With a small shock load, the pressing of the upper elastic blocks 6 to the wear-resistant pads 10 of the friction wedges 4 (Fig. 3) is small. Therefore, the polymer array will work mainly as an elastic element, without causing a significant force on the elongated lower parts of the friction wedges 4 to appear on the lateral sides of the elastic elements, which will positively affect the characteristics of the device (i.e., high shock absorbing abilities and a significant course of the absorbing device will be preserved at weak and strong impacts).
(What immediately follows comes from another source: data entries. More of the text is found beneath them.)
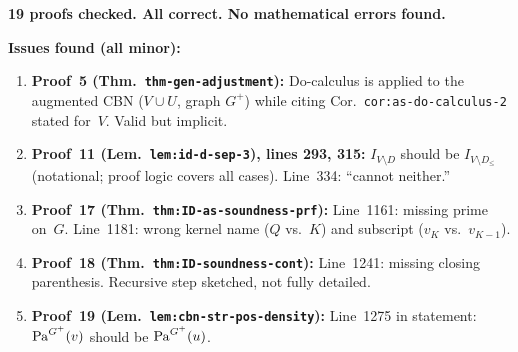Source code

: \documentclass{article}
\begin{document}
\textbf{19 proofs checked.  All correct.  No mathematical errors found.}

\bigskip\noindent
\textbf{Issues found (all minor):}
\begin{enumerate}
  \item \textbf{Proof~5 (Thm.\ \texttt{thm-gen-adjustment}):}
    Do-calculus is applied to the augmented CBN ($V\cup U$, graph $G^+$)
    while citing Cor.\ \texttt{cor:as-do-calculus-2} stated for~$V$.
    Valid but implicit.
  \item \textbf{Proof~11 (Lem.\ \texttt{lem:id-d-sep-3}), lines 293, 315:}
    $I_{V\setminus D}$ should be $I_{V\setminus D_\le}$ (notational;
    proof logic covers all cases).  Line~334: ``cannot neither.''
  \item \textbf{Proof~17 (Thm.\ \texttt{thm:ID-as-soundness-prf}):}
    Line~1161: missing prime on~$G$.
    Line~1181: wrong kernel name ($Q$ vs.\ $K$) and subscript ($v_K$ vs.\ $v_{K-1}$).
  \item \textbf{Proof~18 (Thm.\ \texttt{thm:ID-soundness-cont}):}
    Line~1241: missing closing parenthesis.
    Recursive step sketched, not fully detailed.
  \item \textbf{Proof~19 (Lem.\ \texttt{lem:cbn-str-pos-density}):}
    Line~1275 in statement: $\Pa^{G^+}(v)$ should be $\Pa^{G^+}(u)$.
\end{enumerate}
\end{document}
After removing the load, the forces expended previously on the compression of the elastic blocks 6, ensure the return of all the moving elements of the absorbing apparatus to its original position.

- 2 015194

The use of elastic blocks 6 of the polymer array and the location of its upper part with coverage by friction wedges 4 increases the energy consumption of the absorbing apparatus and the reliability of its operation.

Information sources.

1. KI patent No. 2128301 Friction shock absorber, IPC E16E 7/08, В6Ю 9/02, priority 1998.06.02, publication 1999.03.27.

2. Patent I8 2002108920 A1 Absorbing apparatus of a railroad car having a large working stroke, IPC B61O 9/18, priority 2001.05.15, publication 2003.06.10 (prototype).

Claims (2)

1. The absorbing apparatus, consisting of a housing with side walls, in which friction wedges are placed together with the pressure wedge, which are in contact with the base plate located on the polymer array, consisting of sequentially located elastic blocks, characterized in that the friction wedges are made with elongated parts that are located between the side walls of the housing and the upper, closest to the pressure wedge, part of the polymer array. 2. The apparatus according to claim 1, characterized in that from the side of the polymer array the elongated parts of the friction wedges are provided with a wear-resistant coating and / or overlays.